■ Task goal ■
Copy out, from the data below, each line in which the word "script" occurs.

■ Task input ■
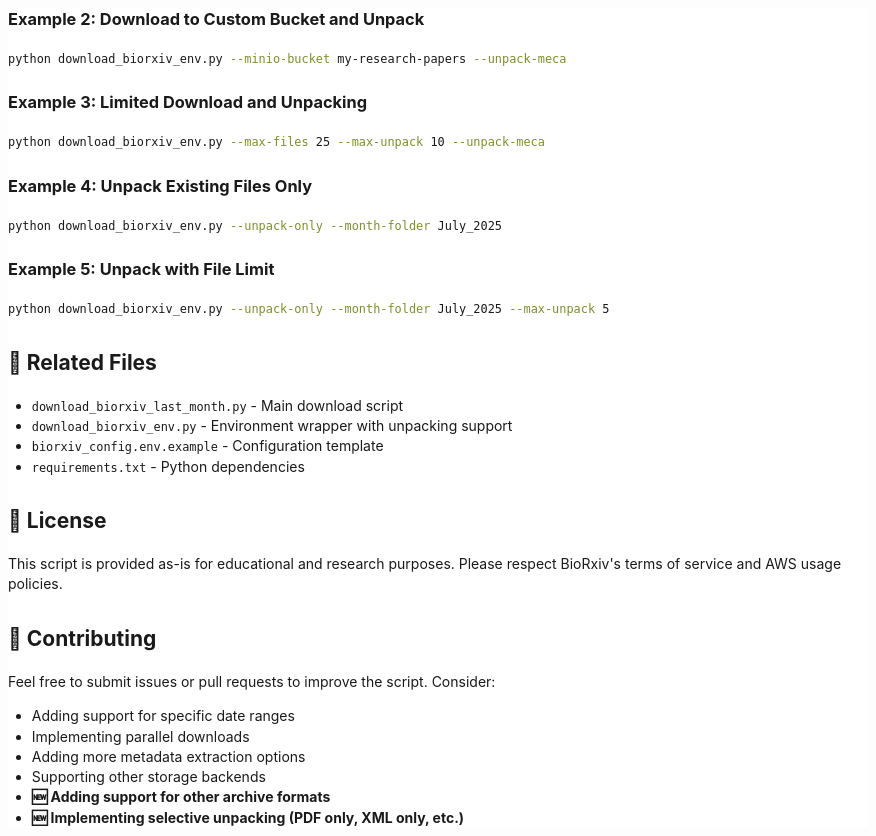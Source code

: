 ### Example 2: Download to Custom Bucket and Unpack
```bash
python download_biorxiv_env.py --minio-bucket my-research-papers --unpack-meca
```

### Example 3: Limited Download and Unpacking
```bash
python download_biorxiv_env.py --max-files 25 --max-unpack 10 --unpack-meca
```

### Example 4: Unpack Existing Files Only
```bash
python download_biorxiv_env.py --unpack-only --month-folder July_2025
```

### Example 5: Unpack with File Limit
```bash
python download_biorxiv_env.py --unpack-only --month-folder July_2025 --max-unpack 5
```

## 🔗 Related Files

- `download_biorxiv_last_month.py` - Main download script
- `download_biorxiv_env.py` - Environment wrapper with unpacking support
- `biorxiv_config.env.example` - Configuration template
- `requirements.txt` - Python dependencies

## 📄 License

This script is provided as-is for educational and research purposes. Please respect BioRxiv's terms of service and AWS usage policies.

## 🤝 Contributing

Feel free to submit issues or pull requests to improve the script. Consider:

- Adding support for specific date ranges
- Implementing parallel downloads
- Adding more metadata extraction options
- Supporting other storage backends
- **🆕 Adding support for other archive formats**
- **🆕 Implementing selective unpacking (PDF only, XML only, etc.)**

■ Response ■
- `download_biorxiv_last_month.py` - Main download script
This script is provided as-is for educational and research purposes. Please respect BioRxiv's terms of service and AWS usage policies.
Feel free to submit issues or pull requests to improve the script. Consider:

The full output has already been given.